We hold that the sentence: ‘Any prepayments of principal shall be credited to the next annual installment coming due’ can sensibly mean, as appellants contend, that credit against an installment shall be limited to that installment next following the date of payment of said prepaid sum (with the consequence that all excesses become a credit against the last installments). Or it can mean that the ‘next installment’ referred to is that next following the time of actual application of prepayment, from which it would follow that after any given prepayment has been credited against a current installment to extinguish it, then the excess will be applied as a credit to the installment which follows it (and which, as of date of application, automatically becomes the ‘next annual installment coming due.’)

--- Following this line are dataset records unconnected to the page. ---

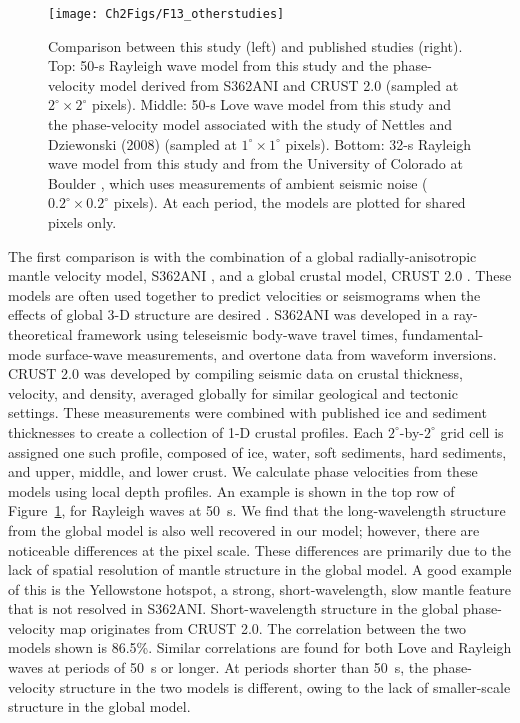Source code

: \documentclass[12pt,oneside]{book}
\newcommand{\degree}[1]{\mbox{$#1^{\circ}$}}
\begin{document}
\begin{figure}
\begin{center}
\texttt{[image: Ch2Figs/F13\_otherstudies]} 
\caption[Comparison of phase-velocity maps from this study and other published studies]{Comparison between this study (left) and published studies (right). Top: 50-s Rayleigh wave model from this study and the phase-velocity model derived from S362ANI and CRUST 2.0 (sampled at $\degree{2}\times\degree{2}$ pixels). Middle: 50-s Love wave model from this study and the phase-velocity model associated with the study of Nettles and Dziewonski (2008) (sampled at $\degree{1}\times\degree{1}$ pixels). Bottom: 32-s Rayleigh wave model from this study and from the University of Colorado at Boulder \citep{Lin2009}, which uses measurements of ambient seismic noise ($\degree{0.2}\times\degree{0.2}$ pixels). At each period, the models are plotted for shared pixels only. }
\label{figpv:Otherstudies}
\end{center}
\end{figure}
%

The first comparison is with the combination of a global radially-anisotropic mantle velocity model, S362ANI \citep{Kustowskietal2008}, and a global crustal model, CRUST 2.0 \citep{CRUST2}. These models are often used together to predict velocities or seismograms when the effects of global 3\nobreakdash-D structure are desired \citep[e.g.,][]{Tromp2010}. S362ANI was developed in a ray-theoretical framework using teleseismic body-wave travel times, fundamental-mode surface-wave measurements, and overtone data from waveform inversions. CRUST 2.0 was developed by compiling seismic data on crustal thickness, velocity, and density, averaged globally for similar geological and tectonic settings. These measurements were combined with published ice and sediment thicknesses to create a collection of 1\nobreakdash-D crustal profiles. Each \degree{2}\nobreakdash-by\nobreakdash-\degree{2} grid cell is assigned one such profile, composed of ice, water, soft sediments, hard sediments, and upper, middle, and lower crust. We calculate phase velocities from these models using local depth profiles. An example is shown in the top row of Figure~\ref{figpv:Otherstudies}, for Rayleigh waves at 50~s. We find that the long-wavelength structure from the global model is also well recovered in our model; however, there are noticeable differences at the pixel scale. These differences are primarily due to the lack of spatial resolution of mantle structure in the global model. A good example of this is the Yellowstone hotspot, a strong, short-wavelength, slow mantle feature that is not resolved in S362ANI. Short-wavelength structure in the global phase-velocity map originates from CRUST 2.0. The correlation between the two models shown is 86.5\%. Similar correlations are found for both Love and Rayleigh waves at periods of 50~s or longer. At periods shorter than 50~s, the phase-velocity structure in the two models is different, owing to the lack of smaller-scale structure in the global model. 
\end{document}
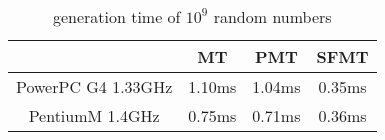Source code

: \documentclass{article}
\begin{document}
\begin{table}[hb]
\begin{center}
\caption{generation time of $10^9$ random numbers\label{speed}}
\begin{tabular}{|c|c|c|c|} \hline
& MT & PMT & SFMT \\ \hline
PowerPC G4 1.33GHz & 1.10ms & 1.04ms & 0.35ms \\ \hline
PentiumM 1.4GHz & 0.75ms & 0.71ms & 0.36ms \\ \hline
\end{tabular}
\end{center}
\end{table}
\end{document}
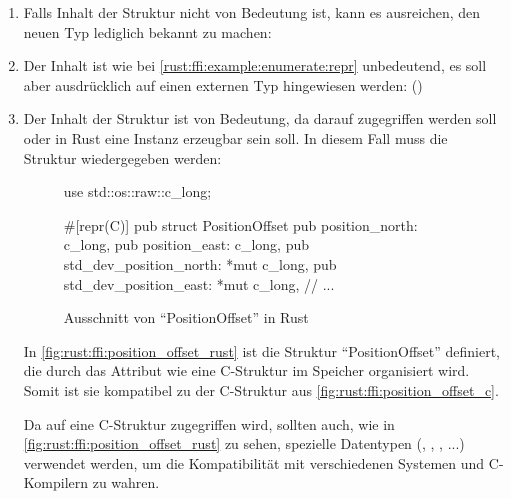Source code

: \begin{enumerate}
	\item Falls Inhalt der Struktur nicht von Bedeutung ist, kann es ausreichen, den neuen Typ lediglich bekannt zu machen:  \label{rust:ffi:example:enumerate:repr}
	
	\item Der Inhalt ist wie bei \autoref{rust:ffi:example:enumerate:repr} unbedeutend, es soll aber ausdrücklich auf einen externen Typ hingewiesen werden:  \cite{rust:github:extern_type} ()
	
	\item Der Inhalt der Struktur ist von Bedeutung, da darauf zugegriffen werden soll oder in Rust eine Instanz erzeugbar sein soll. In diesem Fall muss die Struktur wiedergegeben werden:
	\begin{figure}[H]
		\begin{rustc}
			use std::os::raw::c_long;
			
			#[repr(C)]
			pub struct PositionOffset {
				pub position_north: c_long,
				pub position_east: c_long,
				pub std_dev_position_north: *mut c_long,
				pub std_dev_position_east: *mut c_long,
				// ...
			}
			
		\end{rustc}
		\caption{Ausschnitt von \enquote{PositionOffset}  in Rust}
		\label{fig:rust:ffi:position_offset_rust}
	\end{figure}
	
	In \autoref{fig:rust:ffi:position_offset_rust} ist die Struktur \enquote{PositionOffset} definiert,
	die durch das Attribut  wie eine C-Struktur im Speicher organisiert wird.
	Somit ist sie kompatibel zu der C-Struktur aus \autoref{fig:rust:ffi:position_offset_c}.
	
	Da auf eine C-Struktur zugegriffen wird, sollten auch, wie in \autoref{fig:rust:ffi:position_offset_rust} zu sehen, spezielle Datentypen (, , , ...) verwendet werden, um die Kompatibilität mit verschiedenen Systemen und C-Kompilern zu wahren. 
	
	

\end{enumerate}
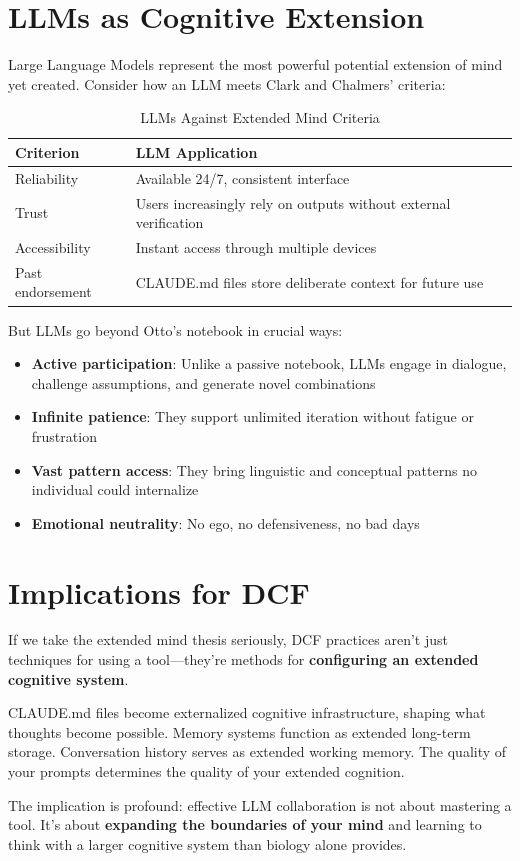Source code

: \section{LLMs as Cognitive Extension}

Large Language Models represent the most powerful potential extension of mind yet created. Consider how an LLM meets Clark and Chalmers' criteria:

\begin{table}[H]
\centering
\begin{tabular}{ll}
\toprule
\textbf{Criterion} & \textbf{LLM Application} \\
\midrule
Reliability & Available 24/7, consistent interface \\
Trust & Users increasingly rely on outputs without external verification \\
Accessibility & Instant access through multiple devices \\
Past endorsement & CLAUDE.md files store deliberate context for future use \\
\bottomrule
\end{tabular}
\caption{LLMs Against Extended Mind Criteria}
\end{table}

But LLMs go beyond Otto's notebook in crucial ways:

\begin{itemize}
    \item \textbf{Active participation}: Unlike a passive notebook, LLMs engage in dialogue, challenge assumptions, and generate novel combinations
    \item \textbf{Infinite patience}: They support unlimited iteration without fatigue or frustration
    \item \textbf{Vast pattern access}: They bring linguistic and conceptual patterns no individual could internalize
    \item \textbf{Emotional neutrality}: No ego, no defensiveness, no bad days
\end{itemize}

\section{Implications for DCF}

If we take the extended mind thesis seriously, DCF practices aren't just techniques for using a tool---they're methods for \textbf{configuring an extended cognitive system}.

CLAUDE.md files become externalized cognitive infrastructure, shaping what thoughts become possible. Memory systems function as extended long-term storage. Conversation history serves as extended working memory. The quality of your prompts determines the quality of your extended cognition.

The implication is profound: effective LLM collaboration is not about mastering a tool. It's about \textbf{expanding the boundaries of your mind} and learning to think with a larger cognitive system than biology alone provides.
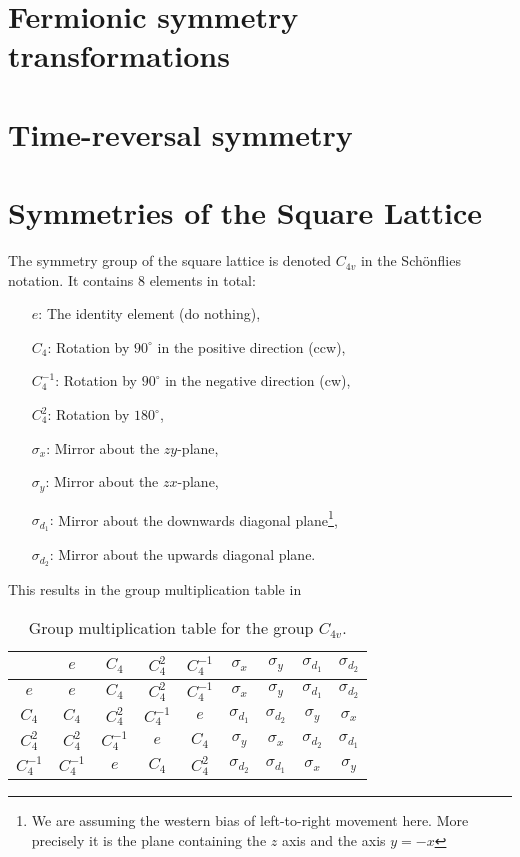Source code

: \section{Fermionic symmetry transformations}

\section{Time-reversal symmetry}

\section{Symmetries of the Square Lattice}

The symmetry group of the square lattice is denoted $C_{4v}$ in the Sch\"onflies notation. It contains $8$ elements in total:
\begin{itemize}
    \item[$e$:] The identity element (do nothing),
    \item[$C_4$:] Rotation by $90^\circ$ in the positive direction (ccw),
    \item[$C_4^{-1}$:] Rotation by $90^\circ$ in the negative direction (cw),
    \item[$C_4^2$:] Rotation by $180^\circ$,
    \item[$\sigma_x$:] Mirror about the $zy$-plane,
    \item[$\sigma_y$:] Mirror about the $zx$-plane,
    \item[$\sigma_{d_1}$:] Mirror about the downwards diagonal plane\footnote{We are assuming the western bias of left-to-right movement
        here. More precisely it is the plane containing the $z$ axis and the axis $y=-x$},
    \item[$\sigma_{d_2}$:] Mirror about the upwards diagonal plane.
\end{itemize}
This results in the group multiplication table in 
\begin{table}
    \centering
    \begin{tabular}{c|cccccccc}
        & $e$ & $C_4$ &$C_4^2$ & $C_4^{-1}$ & $\sigma_x$ & $\sigma_y$ & $\sigma_{d_1}$ & $\sigma_{d_2}$\\ \hline
        $e$ & $e$ & $C_4$ & $C_4^2$ & $C_4^{-1}$ & $\sigma_x$ & $\sigma_y$ & $\sigma_{d_1}$ & $\sigma_{d_2}$\\
        $C_4$ & $C_4$ & $C_4^2$ & $C_4^{-1}$ & $e$ & $\sigma_{d_1}$ & $\sigma_{d_2}$ & $\sigma_y$ & $\sigma_x$\\
        $C_4^2$ & $C_4^2$ & $C_4^{-1}$ & $e$ & $C_4$ & $\sigma_y$ & $\sigma_x$ & $\sigma_{d_2}$ & $\sigma_{d_1}$\\
        $C_4^{-1}$ & $C_4^{-1}$ & $e$ & $C_4$ & $C_4^2$ & $\sigma_{d_2}$ & $\sigma_{d_1}$ & $\sigma_x$ & $\sigma_y$
    \end{tabular}
    \caption{Group multiplication table for the group $C_{4v}$.}
    \label{tab:Group:Symm:multTab}
\end{table}

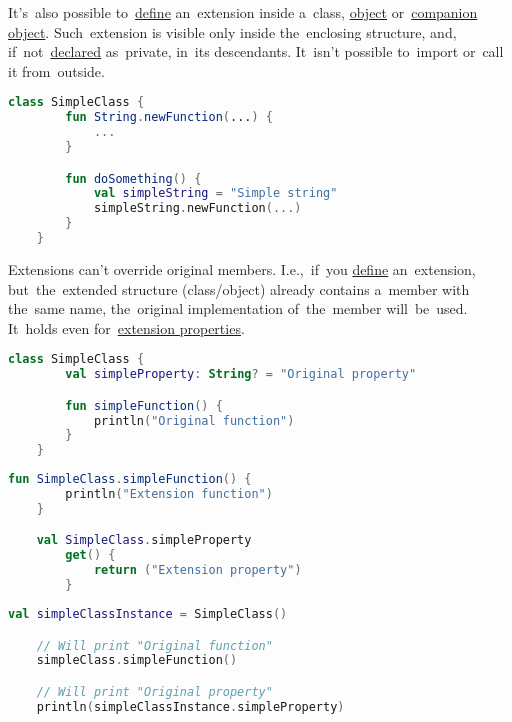 \noindent It's~also possible to~\hyperref[declarationdefinition]{define} an~extension inside a~class, \hyperref[kotlinobject]{object} or~\hyperref[kotlincompanionobject]{companion object}.
Such~extension is visible only inside the~enclosing structure, and, if~not~\hyperref[declarationdefinition]{declared} as~private, in~its descendants.
It~isn't possible to~import or~call it from~outside.
\newpage

\begin{lstlisting}[language=Kotlin, title={Extension definition}]
    class SimpleClass {
        fun String.newFunction(...) {
            ...
        }

        fun doSomething() {
            val simpleString = "Simple string"
            simpleString.newFunction(...)
        }
    }
\end{lstlisting}

Extensions can't override original members.
I.e.,~if~you \hyperref[declarationdefinition]{define} an~extension, but~the~extended structure (class/object) already contains a~member with the~same name, the~original implementation of~the~member will~be~used.
It~holds even for~\hyperref[kotlinextensionproperty]{extension properties}.

\example
\begin{lstlisting}[language=Kotlin, title={Class with some members}]
    class SimpleClass {
        val simpleProperty: String? = "Original property"

        fun simpleFunction() {
            println("Original function")
        }
    }
\end{lstlisting}
\begin{lstlisting}[language=Kotlin, title={Extensions with same names}]
    fun SimpleClass.simpleFunction() {
        println("Extension function")
    }

    val SimpleClass.simpleProperty
        get() {
            return ("Extension property")
        }
\end{lstlisting}
\newpage

\begin{lstlisting}[language=Kotlin, title={Behavior}]
    val simpleClassInstance = SimpleClass()

    // Will print "Original function"
    simpleClass.simpleFunction()

    // Will print "Original property"
    println(simpleClassInstance.simpleProperty)
\end{lstlisting}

Precedent for our view of ambiguity exists in Kenney v. Los Feliz Investment Co., Ltd., 121 Cal.App. 378, 9 P.2d 225, involving an oil properties purchase price note and deed of trust. There the note was not the personal obligation of the maker. The payee was required to look, as source of payment, either to certain oil royalties or to sale of the property securing the note on foreclosure. The note provided, however, that it would be in default if minimum monthly payments of $5,000 were not kept current (out of said royalties). As in the instant case, the note in Kenney contained a provision for prepayment of installments, stating that any receipts from royalties were to be applied first to interest and then to principal ‘on the next minimum payments due under said installment note.’ The same controversy arose between the parties there as has arisen here as to the proper interpretation of this clause. And there the trial court had taken a position that the language of this clause was so plain, certain, and unambiguous that extrinsic evidence of the surrounding facts and circumstances could not be considered. But, the trial judge asserted (and this is the very opposite of appellants' contention here), the plain meaning was that the obligor WAS entitled to have prepayments of royalties credited until exhausted against successive installments coming due. In reversing, the appellate court did not adopt the contrary interpretation, but held that the meaning of the clause was ambiguous, susceptible of two meanings, and the trial court, therefore, should have received extrinsic evidence to determine in which of the two senses the language had been employed by the parties.

It is a settled rule that when the language employed is fairly susceptible of either of two interpretations contended, there is an ambiguity and extrinsic evidence may be resorted to for the purpose of ascertaining the true meaning. (Barham v. Barham, 33 Cal.2d 416, 202 P.2d 289; Balfour v. Fresno Canal & Irrigation Co., 109 Cal. 221, 41 P. 876; Shelley v. Nichols, 120 Cal.App.2d 602, 261 P.2d 771; Kenney v. Los Feliz Investment Co., Ltd., supra.)

There was, therefore, no error here in the admission of the extrinsic evidence appearing in this record. This evidence, related by two witnesses, one completely disinterested, consists of a conversation, with both parties present, leaving no doubt that the provision added to the note in question was intended in the sense contended for by respondent.

The judgment is affirmed.

PIERCE, Justice.

PEEK, P. J., and SCHOTTKY, J., concur.